2013 Kamduni Gang Rape and Murder Case
- Date: 7 June 2013
- Time: 2:30 pm IST (UTC+05:30)
- Location: Kamduni, North 24 Parganas, West Bengal, India;
- Deaths: 1 (female victim)
- Accused: Ansar Ali Saiful Ali Aminoor Ali Bhutto Molla Enamul Molla Amin Ali Gopal Naskar Bholanath Naskar

= 2013 Kamduni gang rape and murder case =

Murder in West Bengal, India

On 7 June 2013, a 20-year-old college student was abducted, gang-raped and murdered in Kamduni village, 16 km from Barasat, North 24 Parganas district about 20 km from main Kolkata. In January 2016 three accused were sentenced to death and another three to life imprisonment.

== Incident ==
The victim, Shipra Ghosh, a second year BA student of Derozio Memorial College was walking home along the Kamduni BDO Office Road in the afternoon, when she was abducted and taken inside a factory where she was gang-raped by eight men. After raping her, the perpetrators tore apart her legs up to the navel, slit her throat and dumped her body into a nearby field.

At around 8:30 PM local time, the brothers of the victim discovered the body of their sister alongside a bheri in the At Bigha region of Kharibari in Rajarhat. At around 9:45 PM, an altercation and subsequent skirmish occurred between the villagers and the police when the latter tried to recover the body of the victim. The crowd damaged three police vehicles. At around 2 AM, a large police contingent recovered the victim's body from the villagers and sent it to Barasat for postmortem.

On the evening of June 15, a contingent of the Indian Reserve Battalion started flag march in Kamduni. In spite of the paramilitary vigil a team of Citizen's Forum visited Kamduni. Several women's organizations, including Matangini Mahila Samiti, Maitri, Manabi, Ahalya and Chetana, visited Kamduni.

On 17 June, Mamata Banerjee, the Chief Minister of West Bengal visited Kamduni. She promised that charge sheet would be produced against the arrested within 15 days of the incident and that her government would plead for the capital punishment of the culprits.

== Arrest and prosecution ==
The residents of Kamduni caught hold of Ansar Ali, the prime accused, and handed him over to the police. After interrogation, he confessed to having committed the crime along with four others. Five persons were named in the FIR (First information report). Based on that, the district police arrested three persons in the early hours of 8 June.

The case was investigated by the CID, West Bengal.
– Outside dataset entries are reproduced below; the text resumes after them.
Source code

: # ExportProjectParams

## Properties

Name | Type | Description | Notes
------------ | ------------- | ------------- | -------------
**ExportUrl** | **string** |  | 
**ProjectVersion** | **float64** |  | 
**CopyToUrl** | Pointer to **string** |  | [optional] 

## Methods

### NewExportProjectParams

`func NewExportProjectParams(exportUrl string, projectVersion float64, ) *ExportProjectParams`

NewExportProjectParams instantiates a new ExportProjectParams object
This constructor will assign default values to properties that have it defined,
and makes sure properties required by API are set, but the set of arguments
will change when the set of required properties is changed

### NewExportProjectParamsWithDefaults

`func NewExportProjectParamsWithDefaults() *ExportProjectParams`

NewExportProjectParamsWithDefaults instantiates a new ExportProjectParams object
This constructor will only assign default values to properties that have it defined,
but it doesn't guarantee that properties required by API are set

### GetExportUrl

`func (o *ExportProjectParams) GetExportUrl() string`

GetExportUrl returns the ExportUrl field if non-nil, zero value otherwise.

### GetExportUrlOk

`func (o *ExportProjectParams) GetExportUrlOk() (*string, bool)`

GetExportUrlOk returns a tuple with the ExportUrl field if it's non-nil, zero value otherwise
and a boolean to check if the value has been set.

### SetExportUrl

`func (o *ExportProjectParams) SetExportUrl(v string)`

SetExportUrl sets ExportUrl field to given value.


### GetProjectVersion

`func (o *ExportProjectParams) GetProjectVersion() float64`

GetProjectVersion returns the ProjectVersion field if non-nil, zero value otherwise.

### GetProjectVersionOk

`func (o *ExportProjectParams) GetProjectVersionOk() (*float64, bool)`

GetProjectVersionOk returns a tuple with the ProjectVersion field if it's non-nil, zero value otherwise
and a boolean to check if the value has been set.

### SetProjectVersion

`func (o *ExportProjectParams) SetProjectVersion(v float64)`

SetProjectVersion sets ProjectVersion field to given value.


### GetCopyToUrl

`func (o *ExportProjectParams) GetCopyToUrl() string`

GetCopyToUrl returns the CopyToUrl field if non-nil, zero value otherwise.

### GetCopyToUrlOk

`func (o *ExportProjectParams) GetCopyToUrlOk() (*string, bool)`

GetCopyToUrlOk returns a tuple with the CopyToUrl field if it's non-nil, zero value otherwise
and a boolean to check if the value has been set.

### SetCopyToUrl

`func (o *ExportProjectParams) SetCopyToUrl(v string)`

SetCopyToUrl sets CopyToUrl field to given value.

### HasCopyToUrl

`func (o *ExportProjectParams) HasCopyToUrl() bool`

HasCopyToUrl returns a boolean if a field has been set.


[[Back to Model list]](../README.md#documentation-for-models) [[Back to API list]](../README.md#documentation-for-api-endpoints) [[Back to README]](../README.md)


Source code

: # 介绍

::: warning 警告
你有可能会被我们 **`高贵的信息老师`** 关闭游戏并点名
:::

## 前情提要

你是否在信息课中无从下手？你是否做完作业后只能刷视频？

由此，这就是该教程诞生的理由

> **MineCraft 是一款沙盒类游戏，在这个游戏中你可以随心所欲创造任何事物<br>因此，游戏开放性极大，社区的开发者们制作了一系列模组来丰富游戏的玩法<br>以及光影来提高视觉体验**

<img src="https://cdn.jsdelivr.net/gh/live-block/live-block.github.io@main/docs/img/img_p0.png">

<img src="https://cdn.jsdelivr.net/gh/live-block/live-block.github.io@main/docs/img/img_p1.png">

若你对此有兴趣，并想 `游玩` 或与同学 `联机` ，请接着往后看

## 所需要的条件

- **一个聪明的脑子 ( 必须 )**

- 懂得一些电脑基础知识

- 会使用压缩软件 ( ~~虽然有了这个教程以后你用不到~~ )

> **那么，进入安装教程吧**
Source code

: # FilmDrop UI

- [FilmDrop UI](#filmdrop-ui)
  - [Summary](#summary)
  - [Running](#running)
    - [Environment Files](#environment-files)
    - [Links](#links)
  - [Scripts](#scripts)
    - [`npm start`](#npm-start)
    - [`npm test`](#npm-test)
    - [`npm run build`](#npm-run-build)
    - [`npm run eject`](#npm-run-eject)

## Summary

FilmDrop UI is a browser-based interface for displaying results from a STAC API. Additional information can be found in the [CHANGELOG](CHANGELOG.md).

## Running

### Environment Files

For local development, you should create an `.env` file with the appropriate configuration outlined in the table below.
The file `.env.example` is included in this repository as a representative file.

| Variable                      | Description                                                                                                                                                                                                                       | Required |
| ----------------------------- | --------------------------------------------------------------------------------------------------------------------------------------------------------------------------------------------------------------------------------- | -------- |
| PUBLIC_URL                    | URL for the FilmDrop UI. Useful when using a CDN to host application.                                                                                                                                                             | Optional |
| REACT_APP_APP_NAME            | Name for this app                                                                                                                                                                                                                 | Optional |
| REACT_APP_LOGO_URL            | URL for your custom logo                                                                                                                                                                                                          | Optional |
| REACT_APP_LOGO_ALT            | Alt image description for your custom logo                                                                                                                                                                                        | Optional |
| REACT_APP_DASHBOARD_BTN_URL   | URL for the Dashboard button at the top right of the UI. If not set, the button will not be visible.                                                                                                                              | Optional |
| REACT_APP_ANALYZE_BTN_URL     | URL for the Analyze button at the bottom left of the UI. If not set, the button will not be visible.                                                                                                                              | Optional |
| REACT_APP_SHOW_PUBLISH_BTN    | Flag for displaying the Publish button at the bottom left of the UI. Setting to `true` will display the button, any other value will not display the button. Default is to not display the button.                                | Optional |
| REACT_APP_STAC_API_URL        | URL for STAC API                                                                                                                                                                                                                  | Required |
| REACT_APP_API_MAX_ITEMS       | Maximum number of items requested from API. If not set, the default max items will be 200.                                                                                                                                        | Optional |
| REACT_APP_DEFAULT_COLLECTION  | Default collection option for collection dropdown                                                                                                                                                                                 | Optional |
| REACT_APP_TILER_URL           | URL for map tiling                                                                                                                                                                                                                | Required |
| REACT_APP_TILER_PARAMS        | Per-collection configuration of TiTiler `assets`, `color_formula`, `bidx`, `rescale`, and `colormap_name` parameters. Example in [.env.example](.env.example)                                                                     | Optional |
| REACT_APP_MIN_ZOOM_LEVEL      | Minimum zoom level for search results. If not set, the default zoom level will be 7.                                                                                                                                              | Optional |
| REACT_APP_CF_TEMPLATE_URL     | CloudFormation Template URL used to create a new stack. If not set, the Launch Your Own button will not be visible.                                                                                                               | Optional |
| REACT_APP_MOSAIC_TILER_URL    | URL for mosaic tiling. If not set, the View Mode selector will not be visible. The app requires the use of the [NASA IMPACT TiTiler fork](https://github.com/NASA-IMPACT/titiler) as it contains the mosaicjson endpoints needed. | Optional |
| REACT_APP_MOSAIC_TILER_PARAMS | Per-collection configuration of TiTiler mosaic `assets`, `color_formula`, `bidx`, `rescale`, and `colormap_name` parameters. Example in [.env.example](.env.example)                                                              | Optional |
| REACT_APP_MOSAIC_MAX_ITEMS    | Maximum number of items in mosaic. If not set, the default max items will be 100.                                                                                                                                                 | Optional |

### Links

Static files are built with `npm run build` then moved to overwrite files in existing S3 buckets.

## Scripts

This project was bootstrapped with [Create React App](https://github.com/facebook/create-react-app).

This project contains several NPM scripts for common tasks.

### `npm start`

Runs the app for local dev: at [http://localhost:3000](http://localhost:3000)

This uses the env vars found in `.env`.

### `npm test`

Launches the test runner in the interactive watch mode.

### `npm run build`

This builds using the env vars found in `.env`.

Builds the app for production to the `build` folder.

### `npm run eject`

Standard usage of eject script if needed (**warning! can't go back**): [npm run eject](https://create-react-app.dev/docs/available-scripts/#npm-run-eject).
On 16 June, the CID officers took the eight accused to Kamduni to reconstruct the incident amid tight security by the police and Indian Reserve Battalion. For 45 minutes, the accused recounted how they had gang raped and then murdered the victim, throwing her body over the set wall afterwards. Even fifteen days after the incident, no charge sheet was filed. On 22 June, Ansar Ali was remanded in judicial custody for 14 days. The accused and State Govt. wanted the legal proceedings shifted from Barasat court.

Finally, in January 2016, the accused were sentenced - some were sentenced to death and others to life imprisonment. Additional Sessions Judge Sanchita Sarkar handed out a death sentence to Ansar Ali, Saiful Ali and Aminul Ali, while Emanul Islam, Aminur Islam and Bhola Naskar were sentenced to life imprisonment for the gang-rape and murder of Shipra Ghosh on 7 June 2013.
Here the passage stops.